The third (and by far the most murderous) means of destruction is due, not so much to rural peasantry as to cazadores—shooters from adjoining towns—men who should know better, and whom, in other respects, we might rank as good sportsmen; but who, alas! can see no shame in shooting the hen-bustards with their half-fledged broods in the standing corn during June and July—albeit the deed is done in direct contravention of the game-laws! Dogs, especially pointers, are employed upon this quest when the mother-bustards, being reluctant to leave their young, lie as close as September partridges in a root-crop; while the broods, either too terrified or too immature to fly, are frequently caught by the dogs. We regret that there are those who actually descant with pride upon having slaughtered a dozen or more of these helpless creatures in a day; while others are only restrained from a like crime by the scorching solar heats of that season.

More bustards are killed thus than by all the other methods combined—a hundred times more than by our scientific and sportsmanlike system of driving presently to be described.

Except for this unworthy massacre of mothers with their broods in summer, and the two clumsy artifices before mentioned, the bustards are left practically unmolested—their wildness and the open nature of their haunts defy all the strategy of native fowlers. The hen-bustard deposits her eggs—usually three, but on very rare occasions four—among the green April corn; incubation and the rearing of the young take place in the security of vast silent stretches of waving wheat. The young bustards grow with that wheat, and, ere it is reaped (unless prematurely massacred), are able to take care of themselves. A somewhat more legitimate method of outwitting the great bustard is practised at this season. During harvest, while the country is being cleared of crops, the birds become accustomed to see bullock-carts daily passing with creaking wheel to carry away the sheaves from the stubble to the era, or levelled threshing-ground, where the grain is trodden out, Spanish fashion, by teams of mares. The loan of a carro with its pair of oxen and their driver having been obtained, the cart is rigged up with estéras—that is, esparto-matting stretched round the uprights which serve to hold the load of sheaves in position. A few sacks of straw thrown on the floor of the cart save one, in some small degree, from the merciless jolting of this primitive conveyance on rough ground. Two or three guns can find room therein, while the driver, lying forward, directs the team with a goad.
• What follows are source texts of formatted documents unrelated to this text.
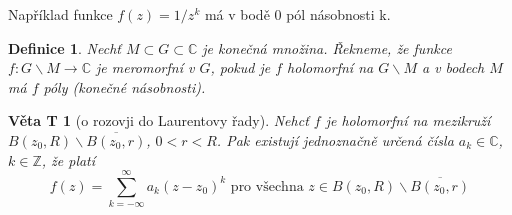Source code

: \documentclass[11pt,a4paper]{article}
\newcounter{vety}
\newtheorem*{definice}{Definice}
\newtheorem{vetat}[vety]{Věta T}
\begin{document}
Například funkce $f(z) = 1 / z^k$ má v bodě 0 pól násobnosti k.

\begin{definice}
Nechť $M \subset G \subset \mathbb{C}$ je konečná množina. Řekneme, že funkce $f : G \backslash M \rightarrow \mathbb{C}$ je \emph{meromorfní} v $G$, pokud je $f$ holomorfní na $G \backslash M$ a v bodech $M$ má $f$ póly (konečné násobnosti).
\end{definice}

\begin{vetat}[o rozovji do Laurentovy řady]
Nehcť $f$ je holomorfní na mezikruží $B(z_0, R) \backslash \overline{B(z_0, r)}$, $0 < r < R$. Pak existují jednoznačně určená čísla $a_k \in \mathbb{C}$, $k \in \mathbb{Z}$, že platí 
$$f(z) = \sum_{k= - \infty}^\infty a_k (z-z_0)^k \textrm{ pro všechna } z \in B(z_0, R) \backslash \overline{B(z_0, r)}$$
\end{vetat}
\end{document}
This moving battery fairly resembles a load of sheaves, and well do we remember the terrible, suffocating heat we have endured, shut up for hours in this thing during the blazing days of July and August. The result, nevertheless, repays all suffering. We refer to no mere cynegetic pride but to the enduring joy of observing, at close quarters and still unsuspicious, these glorious game-birds at home on their private plains. The local idea is to fire through a slit previously made in the estéras; but somehow, when the cart stops and the game instantly rises, you find (despite care and practice) that the birds always fly in a direction you cannot command or where the narrow slit forbids your covering them. Hence we adopted the plan of sliding off behind as the cart pulled up, thus firing the two barrels with perfect freedom. We have succeeded by this means in bringing to bag many pairs of bustard during a day’s manœuvring.

We now come to the system of bustard-driving, which we regard as practically the only really legitimate method of dealing with this grand game. From the end of August onwards the young bustards are perfectly capable of taking care of themselves. The country is then cleared of crops, and while this precludes the birds being “done to death” as in the weeks immediately preceding, yet the ubiquitous thistles (often of gigantic size, ten or twelve feet in height), charlock, and viznagas provide welcome covert for concealing the guns, while the heat still renders the game somewhat more susceptible to the artifices of the fowler. This is the easiest period.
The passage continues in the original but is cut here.